DoorDash seems to have been able to reduce some of its costs through improvements in logistical efficiency. These improvements resulted in smaller losses for the company. In the first nine months of 2019, DoorDash lost $479 million compared to $131 million in the first nine months of this year, a pretty big improvement.
The bad:
The company's only profitable quarter ($23 million) came at the height of the coronavirus. While the company's revenue surged 268% year-over-year in the third quarter, it may be tough to sustain this level of growth, especially if Covid-19 vaccine efforts produce meaningful vaccination in the coming months, which would allow consumers to once again return to a more normal dining routine.
Investors will have to decide whether the company can continue to grow at a large enough pace to justify its new valuation.
o The numbers:
Airbnb Breakdown
IPO Details
Thirteen years ago, airbedandbreakfast.com was a site designed to offer guests air mattress accommodations when hotels were all booked up. Today, that company is known as Airbnb, and it serves million of customers across the globe.
In April, the company raised private funding at an $18 billion valuation. At the end of trading on Thursday, it was worth nearly $103 billion.
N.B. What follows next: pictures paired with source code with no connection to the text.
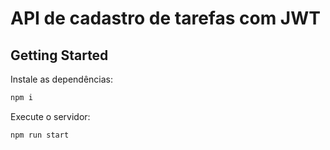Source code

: # API de cadastro de tarefas com JWT

## Getting Started
Instale as dependências:

```bash
npm i
```

Execute o servidor:

```bash
npm run start
```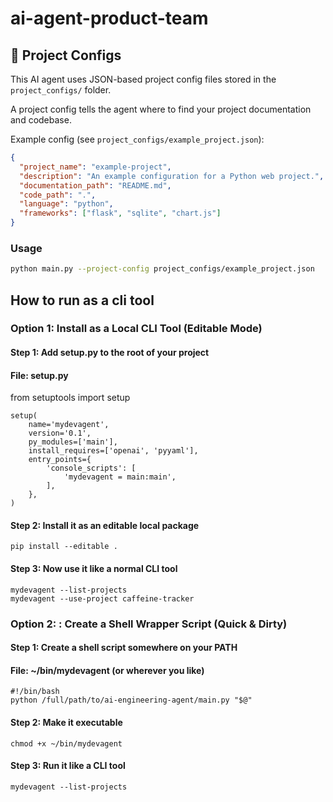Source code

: # ai-agent-product-team

## 🧠 Project Configs

This AI agent uses JSON-based project config files stored in the `project_configs/` folder.

A project config tells the agent where to find your project documentation and codebase.

Example config (see `project_configs/example_project.json`):

```json
{
  "project_name": "example-project",
  "description": "An example configuration for a Python web project.",
  "documentation_path": "README.md",
  "code_path": ".",
  "language": "python",
  "frameworks": ["flask", "sqlite", "chart.js"]
}
```

### Usage

```bash
python main.py --project-config project_configs/example_project.json
```
## How to run as a cli tool

### Option 1: Install as a Local CLI Tool (Editable Mode)

#### Step 1: Add setup.py to the root of your project
#### File: setup.py

from setuptools import setup

```
setup(
    name='mydevagent',
    version='0.1',
    py_modules=['main'],
    install_requires=['openai', 'pyyaml'],
    entry_points={
        'console_scripts': [
            'mydevagent = main:main',
        ],
    },
)
```

#### Step 2: Install it as an editable local package

```
pip install --editable .
```

#### Step 3: Now use it like a normal CLI tool

```
mydevagent --list-projects
mydevagent --use-project caffeine-tracker
```

### Option 2: : Create a Shell Wrapper Script (Quick & Dirty)

#### Step 1: Create a shell script somewhere on your PATH
#### File: ~/bin/mydevagent (or wherever you like)

```
#!/bin/bash
python /full/path/to/ai-engineering-agent/main.py "$@"
```

#### Step 2: Make it executable

```
chmod +x ~/bin/mydevagent
```

#### Step 3: Run it like a CLI tool

```
mydevagent --list-projects
```
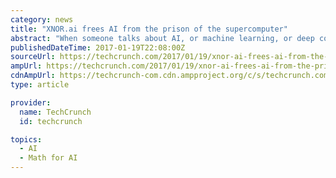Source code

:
 ```yaml
---
category: news
title: "XNOR.ai frees AI from the prison of the supercomputer"
abstract: "When someone talks about AI, or machine learning, or deep convolutional networks, what they’re really talking about is — as is the case for so many computing concepts — a lot of carefully manicured math ... in a statement to TechCrunch."
publishedDateTime: 2017-01-19T22:08:00Z
sourceUrl: https://techcrunch.com/2017/01/19/xnor-ai-frees-ai-from-the-prison-of-the-supercomputer/
ampUrl: https://techcrunch.com/2017/01/19/xnor-ai-frees-ai-from-the-prison-of-the-supercomputer/amp/
cdnAmpUrl: https://techcrunch-com.cdn.ampproject.org/c/s/techcrunch.com/2017/01/19/xnor-ai-frees-ai-from-the-prison-of-the-supercomputer/amp/
type: article

provider:
  name: TechCrunch
  id: techcrunch

topics:
  - AI
  - Math for AI
---
```


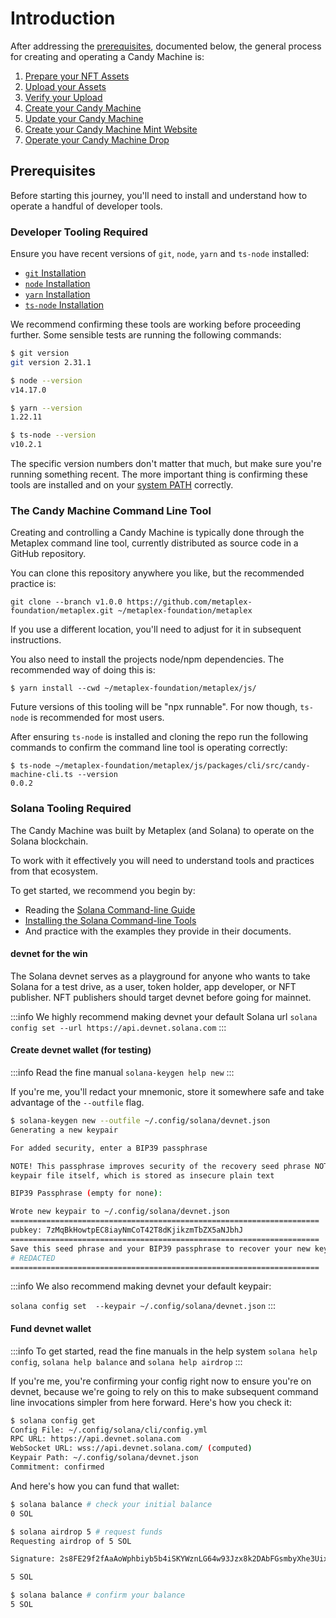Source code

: # Introduction

After addressing the [prerequisites](#prerequisites), documented below, the general process for creating and operating a Candy Machine is:

1. [Prepare your NFT Assets](./prepare-assets)
2. [Upload your Assets](./upload-assets)
3. [Verify your Upload](./verify-upload)
4. [Create your Candy Machine](./create-cm)
5. [Update your Candy Machine](./update-cm)
6. [Create your Candy Machine Mint Website](./create-mint-site)
7. [Operate your Candy Machine Drop](./operate-cm-drop)
<!-- 8. ...Sign, 8. ...etc -->

## Prerequisites

Before starting this journey, you'll need to install and understand how to operate a handful of developer tools.

### Developer Tooling Required

Ensure you have recent versions of `git`, `node`, `yarn` and `ts-node` installed:

* [`git` Installation](https://git-scm.com/book/en/v2/Getting-Started-Installing-Git)
* [`node` Installation](https://nodejs.org/en/download/)
* [`yarn` Installation](https://classic.yarnpkg.com/lang/en/docs/install)
* [`ts-node` Installation](https://www.npmjs.com/package/ts-node#installation)

We recommend confirming these tools are working before proceeding further. Some sensible tests are running the following commands:

```bash
$ git version
git version 2.31.1

$ node --version
v14.17.0

$ yarn --version
1.22.11

$ ts-node --version
v10.2.1
```

The specific version numbers don't matter that much, but make sure you're running something recent. The more important thing is confirming these tools are installed and on your [system PATH](https://janelbrandon.medium.com/understanding-the-path-variable-6eae0936e976) correctly.

### The Candy Machine Command Line Tool

Creating and controlling a Candy Machine is typically done through the Metaplex command line tool, currently distributed as source code in a GitHub repository.

You can clone this repository anywhere you like, but the recommended practice is:

```
git clone --branch v1.0.0 https://github.com/metaplex-foundation/metaplex.git ~/metaplex-foundation/metaplex
```

If you use a different location, you'll need to adjust for it in subsequent instructions.

You also need to install the projects node/npm dependencies. The recommended way of doing this is:

```
$ yarn install --cwd ~/metaplex-foundation/metaplex/js/
```

Future versions of this tooling will be "npx runnable". For now though, `ts-node` is recommended for most users.

After ensuring `ts-node` is installed and cloning the repo run the following commands to confirm the command line tool is operating correctly:
```
$ ts-node ~/metaplex-foundation/metaplex/js/packages/cli/src/candy-machine-cli.ts --version
0.0.2
```

### Solana Tooling Required

The Candy Machine was built by Metaplex (and Solana) to operate on the Solana blockchain.

To work with it effectively you will need to understand tools and practices from that ecosystem.

To get started, we recommend you begin by:

* Reading the [Solana Command-line Guide](https://docs.solana.com/cli)
* [Installing the Solana Command-line Tools](https://docs.solana.com/cli/install-solana-cli-tools)
* And practice with the examples they provide in their documents.

#### devnet for the win

The Solana devnet serves as a playground for anyone who wants to take Solana for a test drive, as a user, token holder, app developer, or NFT publisher. NFT publishers should target devnet before going for mainnet.

:::info
We highly recommend making devnet your default Solana url
`solana config set --url https://api.devnet.solana.com`
:::

#### Create devnet wallet (for testing)

:::info
Read the fine manual
`solana-keygen help new`
:::

If you're me, you'll redact your mnemonic, store it somewhere safe and take advantage of the `--outfile` flag.

```bash
$ solana-keygen new --outfile ~/.config/solana/devnet.json
Generating a new keypair

For added security, enter a BIP39 passphrase

NOTE! This passphrase improves security of the recovery seed phrase NOT the
keypair file itself, which is stored as insecure plain text

BIP39 Passphrase (empty for none):

Wrote new keypair to ~/.config/solana/devnet.json
=====================================================================
pubkey: 7zMqBkHowtpEC8iayNmCoT42T8dKjikzmTbZX5aNJbhJ
=====================================================================
Save this seed phrase and your BIP39 passphrase to recover your new keypair:
# REDACTED
=====================================================================
```

:::info
We also recommend making devnet your default keypair:

`solana config set  --keypair ~/.config/solana/devnet.json`
:::


#### Fund devnet wallet

:::info
To get started, read the fine manuals in the help system
`solana help config`,
`solana help balance` and
`solana help airdrop`
:::

If you're me, you're confirming your config right now to ensure you're on devnet, because we're going to rely on this to make subsequent command line invocations simpler from here forward. Here's how you check it:

```bash
$ solana config get
Config File: ~/.config/solana/cli/config.yml
RPC URL: https://api.devnet.solana.com
WebSocket URL: wss://api.devnet.solana.com/ (computed)
Keypair Path: ~/.config/solana/devnet.json
Commitment: confirmed
```

And here's how you can fund that wallet:

```bash
$ solana balance # check your initial balance
0 SOL

$ solana airdrop 5 # request funds
Requesting airdrop of 5 SOL

Signature: 2s8FE29f2fAaAoWphbiyb5b4iSKYWznLG64w93Jzx8k2DAbFGsmbyXhe3Uix8f5X6m9HRL5c6WB58j2t2WrUh88d

5 SOL

$ solana balance # confirm your balance
5 SOL
```
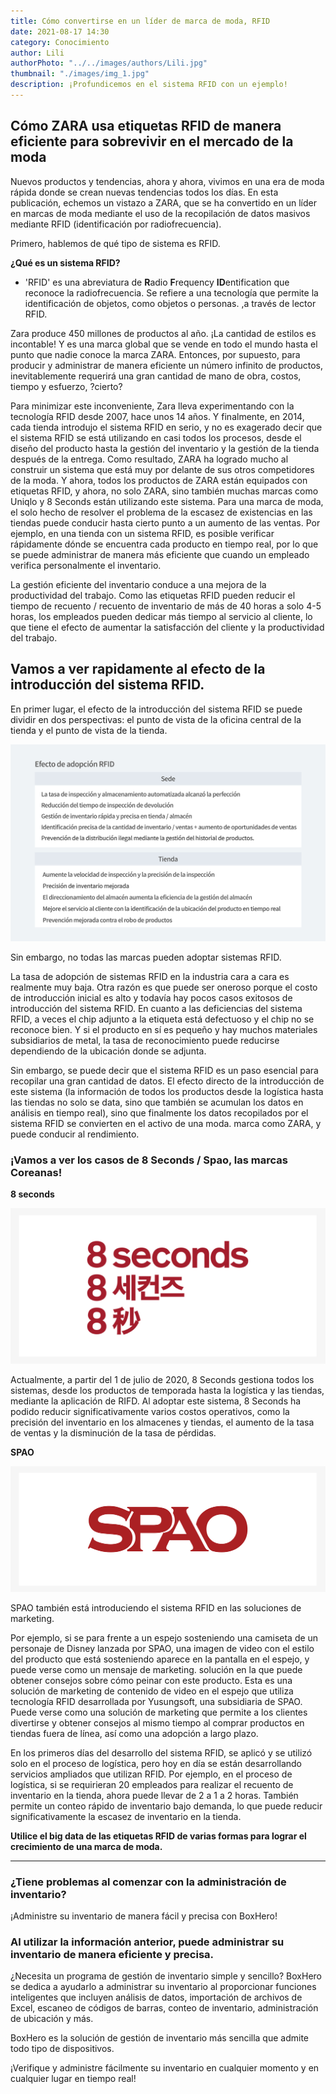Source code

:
 ```yaml
---
title: Cómo convertirse en un líder de marca de moda, RFID
date: 2021-08-17 14:30
category: Conocimiento
author: Lili
authorPhoto: "../../images/authors/Lili.jpg"
thumbnail: "./images/img_1.jpg"
description: ¡Profundicemos en el sistema RFID con un ejemplo!
---
```


## Cómo ZARA usa etiquetas RFID de manera eficiente para sobrevivir en el mercado de la moda

Nuevos productos y tendencias, ahora y ahora, vivimos en una era de moda rápida donde se crean nuevas tendencias todos los días. En esta publicación, echemos un vistazo a ZARA, que se ha convertido en un líder en marcas de moda mediante el uso de la recopilación de datos masivos mediante RFID (identificación por radiofrecuencia).

Primero, hablemos de qué tipo de sistema es RFID.

<tip-box>

**¿Qué es un sistema RFID?**

- 'RFID' es una abreviatura de  **R**adio **F**requency **ID**entification que reconoce la radiofrecuencia. Se refiere a una tecnología que permite la identificación de objetos, como objetos o personas. ,a través de lector RFID.

</tip-box>



Zara produce 450 millones de productos al año. ¡La cantidad de estilos es incontable! Y es una marca global que se vende en todo el mundo hasta el punto que nadie conoce la marca ZARA. Entonces, por supuesto, para producir y administrar de manera eficiente un número infinito de productos, inevitablemente requerirá una gran cantidad de mano de obra, costos, tiempo y esfuerzo, ?cierto?

Para minimizar este inconveniente, Zara lleva experimentando con la tecnología RFID desde 2007, hace unos 14 años. Y finalmente, en 2014, cada tienda introdujo el sistema RFID en serio, y no es exagerado decir que el sistema RFID se está utilizando en casi todos los procesos, desde el diseño del producto hasta la gestión del inventario y la gestión de la tienda después de la entrega. Como resultado, ZARA ha logrado mucho al construir un sistema que está muy por delante de sus otros competidores de la moda. Y ahora, todos los productos de ZARA están equipados con etiquetas RFID, y ahora, no solo ZARA, sino también muchas marcas como Uniqlo y 8 Seconds están utilizando este sistema. Para una marca de moda, el solo hecho de resolver el problema de la escasez de existencias en las tiendas puede conducir hasta cierto punto a un aumento de las ventas. Por ejemplo, en una tienda con un sistema RFID, es posible verificar rápidamente dónde se encuentra cada producto en tiempo real, por lo que se puede administrar de manera más eficiente que cuando un empleado verifica personalmente el inventario.

La gestión eficiente del inventario conduce a una mejora de la productividad del trabajo. Como las etiquetas RFID pueden reducir el tiempo de recuento / recuento de inventario de más de 40 horas a solo 4-5 horas, los empleados pueden dedicar más tiempo al servicio al cliente, lo que tiene el efecto de aumentar la satisfacción del cliente y la productividad del trabajo.

## Vamos a ver rapidamente al efecto de la introducción del sistema RFID.

En primer lugar, el efecto de la introducción del sistema RFID se puede dividir en dos perspectivas: el punto de vista de la oficina central de la tienda y el punto de vista de la tienda.



![](images/img_2.png)

Sin embargo, no todas las marcas pueden adoptar sistemas RFID.

La tasa de adopción de sistemas RFID en la industria cara a cara es realmente muy baja. Otra razón es que puede ser oneroso porque el costo de introducción inicial es alto y todavía hay pocos casos exitosos de introducción del sistema RFID. En cuanto a las deficiencias del sistema RFID, a veces el chip adjunto a la etiqueta está defectuoso y el chip no se reconoce bien. Y si el producto en sí es pequeño y hay muchos materiales subsidiarios de metal, la tasa de reconocimiento puede reducirse dependiendo de la ubicación donde se adjunta.

Sin embargo, se puede decir que el sistema RFID es un paso esencial para recopilar una gran cantidad de datos. El efecto directo de la introducción de este sistema (la información de todos los productos desde la logística hasta las tiendas no solo se data, sino que también se acumulan los datos en análisis en tiempo real), sino que finalmente los datos recopilados por el sistema RFID se convierten en el activo de una moda. marca como ZARA, y puede conducir al rendimiento.

### ¡Vamos a ver los casos de 8 Seconds / Spao, las marcas Coreanas!

**8 seconds**

![8 seconds](images/img_3.png)

Actualmente, a partir del 1 de julio de 2020, 8 Seconds gestiona todos los sistemas, desde los productos de temporada hasta la logística y las tiendas, mediante la aplicación de RIFD. Al adoptar este sistema, 8 Seconds ha podido reducir significativamente varios costos operativos, como la precisión del inventario en los almacenes y tiendas, el aumento de la tasa de ventas y la disminución de la tasa de pérdidas.



**SPAO**

![Spao](images/img_4.png)

SPAO también está introduciendo el sistema RFID en las soluciones de marketing.

Por ejemplo, si se para frente a un espejo sosteniendo una camiseta de un personaje de Disney lanzada por SPAO, una imagen de video con el estilo del producto que está sosteniendo aparece en la pantalla en el espejo, y puede verse como un mensaje de marketing. solución en la que puede obtener consejos sobre cómo peinar con este producto. Esta es una solución de marketing de contenido de video en el espejo que utiliza tecnología RFID desarrollada por Yusungsoft, una subsidiaria de SPAO. Puede verse como una solución de marketing que permite a los clientes divertirse y obtener consejos al mismo tiempo al comprar productos en tiendas fuera de línea, así como una adopción a largo plazo.

En los primeros días del desarrollo del sistema RFID, se aplicó y se utilizó solo en el proceso de logística, pero hoy en día se están desarrollando servicios ampliados que utilizan RFID. Por ejemplo, en el proceso de logística, si se requirieran 20 empleados para realizar el recuento de inventario en la tienda, ahora puede llevar de 2 a 1 a 2 horas. También permite un conteo rápido de inventario bajo demanda, lo que puede reducir significativamente la escasez de inventario en la tienda.

**Utilice el big data de las etiquetas RFID de varias formas para lograr el crecimiento de una marca de moda.**



<hr/>

### ¿Tiene problemas al comenzar con la administración de inventario?

¡Administre su inventario de manera fácil y precisa con BoxHero!

### Al utilizar la información anterior, puede administrar su inventario de manera eficiente y precisa.

¿Necesita un programa de gestión de inventario simple y sencillo? BoxHero se dedica a ayudarlo a administrar su inventario al proporcionar funciones inteligentes que incluyen análisis de datos, importación de archivos de Excel, escaneo de códigos de barras, conteo de inventario, administración de ubicación y más.

BoxHero es la solución de gestión de inventario más sencilla que admite todo tipo de dispositivos.

¡Verifique y administre fácilmente su inventario en cualquier momento y en cualquier lugar en tiempo real!


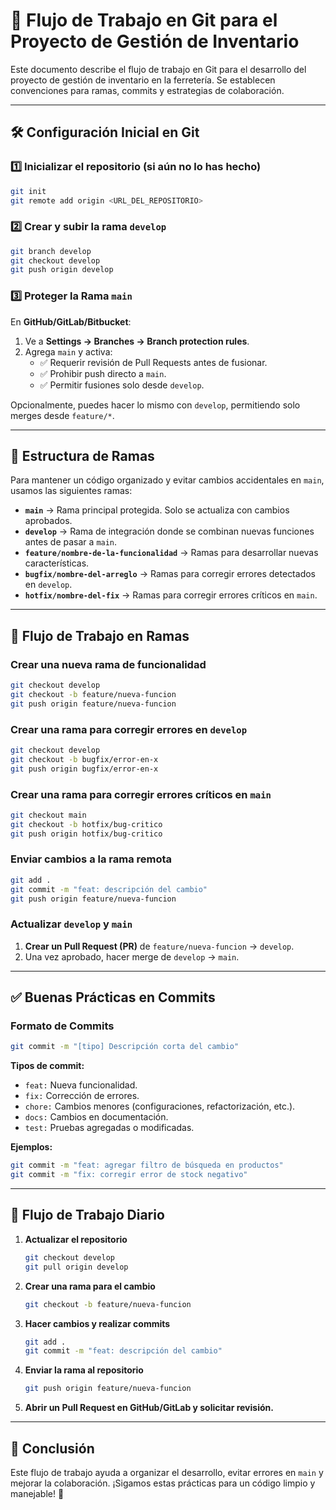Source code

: # 🚀 Flujo de Trabajo en Git para el Proyecto de Gestión de Inventario

Este documento describe el flujo de trabajo en Git para el desarrollo del proyecto de gestión de inventario en la ferretería. Se establecen convenciones para ramas, commits y estrategias de colaboración.

---

## 🛠 Configuración Inicial en Git

### 1️⃣ Inicializar el repositorio (si aún no lo has hecho)
```bash
git init
git remote add origin <URL_DEL_REPOSITORIO>
```

### 2️⃣ Crear y subir la rama `develop`
```bash
git branch develop
git checkout develop
git push origin develop
```

### 3️⃣ Proteger la Rama `main`
En **GitHub/GitLab/Bitbucket**:
1. Ve a **Settings → Branches → Branch protection rules**.
2. Agrega `main` y activa:
   - ✅ Requerir revisión de Pull Requests antes de fusionar.
   - ✅ Prohibir push directo a `main`.
   - ✅ Permitir fusiones solo desde `develop`.

Opcionalmente, puedes hacer lo mismo con `develop`, permitiendo solo merges desde `feature/*`.

---

## 📌 Estructura de Ramas

Para mantener un código organizado y evitar cambios accidentales en `main`, usamos las siguientes ramas:

- **`main`** → Rama principal protegida. Solo se actualiza con cambios aprobados.
- **`develop`** → Rama de integración donde se combinan nuevas funciones antes de pasar a `main`.
- **`feature/nombre-de-la-funcionalidad`** → Ramas para desarrollar nuevas características.
- **`bugfix/nombre-del-arreglo`** → Ramas para corregir errores detectados en `develop`.
- **`hotfix/nombre-del-fix`** → Ramas para corregir errores críticos en `main`.

---

## 🔄 Flujo de Trabajo en Ramas

### **Crear una nueva rama de funcionalidad**
```bash
git checkout develop
git checkout -b feature/nueva-funcion
git push origin feature/nueva-funcion
```

### **Crear una rama para corregir errores en `develop`**
```bash
git checkout develop
git checkout -b bugfix/error-en-x
git push origin bugfix/error-en-x
```

### **Crear una rama para corregir errores críticos en `main`**
```bash
git checkout main
git checkout -b hotfix/bug-critico
git push origin hotfix/bug-critico
```

### **Enviar cambios a la rama remota**
```bash
git add .
git commit -m "feat: descripción del cambio"
git push origin feature/nueva-funcion
```

### **Actualizar `develop` y `main`**
1. **Crear un Pull Request (PR)** de `feature/nueva-funcion` → `develop`.
2. Una vez aprobado, hacer merge de `develop` → `main`.

---

## ✅ Buenas Prácticas en Commits

### Formato de Commits
```bash
git commit -m "[tipo] Descripción corta del cambio"
```
**Tipos de commit:**
- `feat:` Nueva funcionalidad.
- `fix:` Corrección de errores.
- `chore:` Cambios menores (configuraciones, refactorización, etc.).
- `docs:` Cambios en documentación.
- `test:` Pruebas agregadas o modificadas.

**Ejemplos:**
```bash
git commit -m "feat: agregar filtro de búsqueda en productos"
git commit -m "fix: corregir error de stock negativo"
```

---

## 🔄 Flujo de Trabajo Diario
1. **Actualizar el repositorio**
   ```bash
   git checkout develop
   git pull origin develop
   ```
2. **Crear una rama para el cambio**
   ```bash
   git checkout -b feature/nueva-funcion
   ```
3. **Hacer cambios y realizar commits**
   ```bash
   git add .
   git commit -m "feat: descripción del cambio"
   ```
4. **Enviar la rama al repositorio**
   ```bash
   git push origin feature/nueva-funcion
   ```
5. **Abrir un Pull Request en GitHub/GitLab y solicitar revisión.**

---

## 🏁 Conclusión
Este flujo de trabajo ayuda a organizar el desarrollo, evitar errores en `main` y mejorar la colaboración. ¡Sigamos estas prácticas para un código limpio y manejable! 🚀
Shares were offered at $68 to start the day and ended at closed at nearly $145. As mentioned above with DoorDash, this means they likely left money on the table, as investors would have paid up for the IPO price. But again, IPO’s are tricky to price.
Company Details
The good:
Airbnb has built a household brand which has drawn loyalty from users across the globe. Despite cutting sales and marketing efforts, acquisition, growth, and retention figures remain strong, supporting an organic growth story.
The company took a big hit with the coronavirus, but odds are good that business will meaningfully pick back up once travel restriction abate and people begin to travel more.
The bad:
Airbnb's growth has worried some investors. While the company is still growing, it is doing so at a slower and slower rate. This could make justifying its high valuation a tough task. With 2020's other tech unicorns reporting far higher growth rates, there is a risk that investors lose conviction in the company's trajectory.